Вслед за тем она начинает раздеваться. Сначала скидывает передник и вешает на один из грубо выструганных колышков, которые рядком вбиты в стену у окна. Потом снимает зеленое платье с желтой подкладкой. Под ним – стеганая шерстяная юбка (такие юбки проглядывали у женщин того времени между полами платья). Темно-фиолетовая юбка необычно лоснится: дело в том, что при изготовлении такой ткани в пряжу добавлялся шелк. Девушка распускает завязанную на поясе тесемку, сбрасывает юбку и вешает на другой колышек. За юбкой следует корсаж. На девушке остается лишь короткая белая исподница – нижняя рубашка. Казалось бы, стыдливость заставит девушку на этом и остановиться, однако она стягивает исподницу через голову: длинные волосы ручейком уползают в вырез рубашки. Исподница вешается рядом с корсажем. Теперь на девушке нет ничего, кроме двух нижних юбок – льняной и фланелевой.
Девушка раздевается быстро, без стеснения, как будто в комнате больше никого нет. Наблюдающий за ней мужчина ведет себя непонятно. Не в силах устоять на месте, он переминается с ноги на ногу, пятится и вжимается в стену, словно хочет просочиться сквозь штукатурку и деревянные балки.
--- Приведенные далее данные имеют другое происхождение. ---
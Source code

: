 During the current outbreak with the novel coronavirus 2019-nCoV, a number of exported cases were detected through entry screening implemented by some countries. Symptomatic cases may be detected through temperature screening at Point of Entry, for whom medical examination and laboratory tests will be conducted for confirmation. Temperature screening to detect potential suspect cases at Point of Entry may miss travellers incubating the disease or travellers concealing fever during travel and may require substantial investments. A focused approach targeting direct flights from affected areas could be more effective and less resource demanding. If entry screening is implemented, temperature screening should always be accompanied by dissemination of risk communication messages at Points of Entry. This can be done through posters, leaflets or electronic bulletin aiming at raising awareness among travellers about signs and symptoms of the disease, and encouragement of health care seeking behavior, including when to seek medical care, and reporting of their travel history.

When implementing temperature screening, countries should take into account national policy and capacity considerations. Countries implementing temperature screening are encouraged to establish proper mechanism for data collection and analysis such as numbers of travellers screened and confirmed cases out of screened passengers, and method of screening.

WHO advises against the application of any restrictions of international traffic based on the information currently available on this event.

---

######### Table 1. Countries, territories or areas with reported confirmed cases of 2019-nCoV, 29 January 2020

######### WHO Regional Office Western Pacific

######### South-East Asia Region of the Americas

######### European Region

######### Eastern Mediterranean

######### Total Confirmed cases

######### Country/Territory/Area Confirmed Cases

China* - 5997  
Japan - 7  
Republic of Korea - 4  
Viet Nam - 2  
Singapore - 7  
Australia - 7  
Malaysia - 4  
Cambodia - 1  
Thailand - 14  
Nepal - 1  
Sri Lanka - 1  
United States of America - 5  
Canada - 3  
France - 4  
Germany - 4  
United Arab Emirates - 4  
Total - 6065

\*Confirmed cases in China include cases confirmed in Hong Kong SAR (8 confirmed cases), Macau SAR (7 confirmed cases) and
Девушка наливает воду в таз, достает из стеклянной баночки кусок левкоевого мыла, умывается, моет руки, шею, грудь. Свеча горит перед ней, язычок пламени вздрагивает от малейшего движения. Иногда при легком повороте или взмахе руки по влажной коже пробегают отблески, темно-бурый силуэт спины обведен белесым отсветом. А между стропил кривляются вытянутые паучьи тени, передразнивая этот бесхитростный, обыденный обряд.
6
«современник», о котором говорится выше, – писатель Даниель Дефо (ок.1660-1731); в своей книге «Наставник в домашних делах» и целом ряде очерков он касается вопроса о распущенности прислуги; описанная сцена в гостиной приводится в его очерке «Забота всякого – ничья забота»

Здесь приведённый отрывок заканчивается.